• [Material for the task]
- Opening Delimiter -
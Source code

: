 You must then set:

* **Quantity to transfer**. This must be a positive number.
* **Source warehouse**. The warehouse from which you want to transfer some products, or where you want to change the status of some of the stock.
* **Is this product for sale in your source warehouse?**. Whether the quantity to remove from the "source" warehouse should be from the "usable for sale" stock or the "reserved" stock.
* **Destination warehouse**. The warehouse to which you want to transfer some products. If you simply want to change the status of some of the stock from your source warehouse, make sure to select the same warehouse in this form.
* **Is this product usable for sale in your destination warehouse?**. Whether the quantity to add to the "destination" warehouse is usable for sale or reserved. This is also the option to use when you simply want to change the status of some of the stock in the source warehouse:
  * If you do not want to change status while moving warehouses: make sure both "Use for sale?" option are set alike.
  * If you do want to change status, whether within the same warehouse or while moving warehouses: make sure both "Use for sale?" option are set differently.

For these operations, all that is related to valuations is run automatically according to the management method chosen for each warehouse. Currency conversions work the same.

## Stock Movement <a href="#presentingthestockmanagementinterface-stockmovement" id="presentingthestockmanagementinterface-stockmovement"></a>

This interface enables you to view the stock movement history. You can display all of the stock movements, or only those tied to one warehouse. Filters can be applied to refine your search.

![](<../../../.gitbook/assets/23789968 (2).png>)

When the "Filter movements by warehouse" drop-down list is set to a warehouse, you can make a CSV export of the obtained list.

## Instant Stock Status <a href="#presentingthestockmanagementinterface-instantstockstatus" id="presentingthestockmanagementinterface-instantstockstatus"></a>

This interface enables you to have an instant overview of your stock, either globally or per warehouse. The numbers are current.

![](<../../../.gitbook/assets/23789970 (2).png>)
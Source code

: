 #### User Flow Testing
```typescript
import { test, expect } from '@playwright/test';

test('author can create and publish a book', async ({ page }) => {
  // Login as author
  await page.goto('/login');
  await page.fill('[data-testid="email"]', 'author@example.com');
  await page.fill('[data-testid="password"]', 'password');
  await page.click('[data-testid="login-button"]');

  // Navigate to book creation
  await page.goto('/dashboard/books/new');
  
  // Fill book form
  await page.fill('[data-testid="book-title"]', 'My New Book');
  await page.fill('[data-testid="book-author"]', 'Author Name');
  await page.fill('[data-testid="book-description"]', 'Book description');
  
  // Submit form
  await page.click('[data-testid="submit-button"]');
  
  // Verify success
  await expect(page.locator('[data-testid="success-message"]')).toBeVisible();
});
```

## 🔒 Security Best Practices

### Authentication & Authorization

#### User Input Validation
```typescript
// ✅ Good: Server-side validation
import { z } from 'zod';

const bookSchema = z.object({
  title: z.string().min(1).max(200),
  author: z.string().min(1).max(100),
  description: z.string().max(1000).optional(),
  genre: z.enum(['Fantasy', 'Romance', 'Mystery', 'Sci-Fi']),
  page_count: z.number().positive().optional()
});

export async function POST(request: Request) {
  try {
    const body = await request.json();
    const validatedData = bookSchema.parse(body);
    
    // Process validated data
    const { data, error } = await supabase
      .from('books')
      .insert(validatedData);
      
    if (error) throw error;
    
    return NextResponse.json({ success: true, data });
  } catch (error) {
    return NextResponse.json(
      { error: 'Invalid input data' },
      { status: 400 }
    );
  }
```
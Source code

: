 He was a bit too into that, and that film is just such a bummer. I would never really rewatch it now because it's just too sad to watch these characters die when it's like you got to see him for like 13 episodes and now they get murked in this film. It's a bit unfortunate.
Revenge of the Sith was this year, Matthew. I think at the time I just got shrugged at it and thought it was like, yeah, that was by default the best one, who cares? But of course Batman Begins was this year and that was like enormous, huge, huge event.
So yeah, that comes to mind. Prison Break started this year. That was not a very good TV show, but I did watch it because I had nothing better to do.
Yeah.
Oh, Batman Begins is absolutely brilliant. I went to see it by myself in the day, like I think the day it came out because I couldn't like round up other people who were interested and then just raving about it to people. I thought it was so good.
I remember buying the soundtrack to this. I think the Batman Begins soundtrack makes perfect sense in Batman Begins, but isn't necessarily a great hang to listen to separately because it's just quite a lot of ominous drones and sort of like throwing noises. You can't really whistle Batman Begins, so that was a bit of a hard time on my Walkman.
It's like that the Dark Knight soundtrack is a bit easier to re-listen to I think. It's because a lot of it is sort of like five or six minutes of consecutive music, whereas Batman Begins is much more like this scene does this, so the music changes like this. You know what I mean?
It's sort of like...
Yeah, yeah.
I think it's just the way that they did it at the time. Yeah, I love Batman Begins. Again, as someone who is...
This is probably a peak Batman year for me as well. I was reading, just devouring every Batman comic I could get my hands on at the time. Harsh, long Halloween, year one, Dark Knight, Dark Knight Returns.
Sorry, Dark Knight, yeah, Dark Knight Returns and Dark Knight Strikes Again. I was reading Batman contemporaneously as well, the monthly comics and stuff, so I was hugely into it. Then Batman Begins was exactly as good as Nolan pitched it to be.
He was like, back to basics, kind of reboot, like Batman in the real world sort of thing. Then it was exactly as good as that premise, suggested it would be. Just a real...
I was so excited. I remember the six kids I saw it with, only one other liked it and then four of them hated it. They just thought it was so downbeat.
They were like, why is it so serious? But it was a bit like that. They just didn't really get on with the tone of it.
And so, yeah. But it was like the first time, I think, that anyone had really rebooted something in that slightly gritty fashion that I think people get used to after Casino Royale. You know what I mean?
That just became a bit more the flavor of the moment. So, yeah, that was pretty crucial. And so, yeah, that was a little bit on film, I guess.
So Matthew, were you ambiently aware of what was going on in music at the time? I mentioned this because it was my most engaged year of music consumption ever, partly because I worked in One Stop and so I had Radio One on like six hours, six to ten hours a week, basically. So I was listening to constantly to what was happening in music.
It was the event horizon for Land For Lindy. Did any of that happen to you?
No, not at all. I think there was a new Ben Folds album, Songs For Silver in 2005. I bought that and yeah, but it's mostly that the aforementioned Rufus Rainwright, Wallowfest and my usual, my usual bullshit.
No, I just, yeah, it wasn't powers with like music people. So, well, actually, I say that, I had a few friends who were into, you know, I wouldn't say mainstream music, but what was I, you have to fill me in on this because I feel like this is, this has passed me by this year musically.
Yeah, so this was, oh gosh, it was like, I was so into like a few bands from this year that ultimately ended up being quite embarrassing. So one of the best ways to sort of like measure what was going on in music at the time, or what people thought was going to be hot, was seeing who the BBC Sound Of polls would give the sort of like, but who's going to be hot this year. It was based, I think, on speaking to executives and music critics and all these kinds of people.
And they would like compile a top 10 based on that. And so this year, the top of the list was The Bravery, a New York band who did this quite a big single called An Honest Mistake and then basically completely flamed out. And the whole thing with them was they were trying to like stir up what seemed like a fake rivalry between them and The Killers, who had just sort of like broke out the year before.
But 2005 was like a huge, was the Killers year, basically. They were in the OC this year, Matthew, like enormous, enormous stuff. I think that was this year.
- Closing Delimiter -
Lines holding the word "error" in the entries above are the ones to pull out. Copy them all.

• [Finished task]
    const { data, error } = await supabase
    if (error) throw error;
  } catch (error) {
      { error: 'Invalid input data' },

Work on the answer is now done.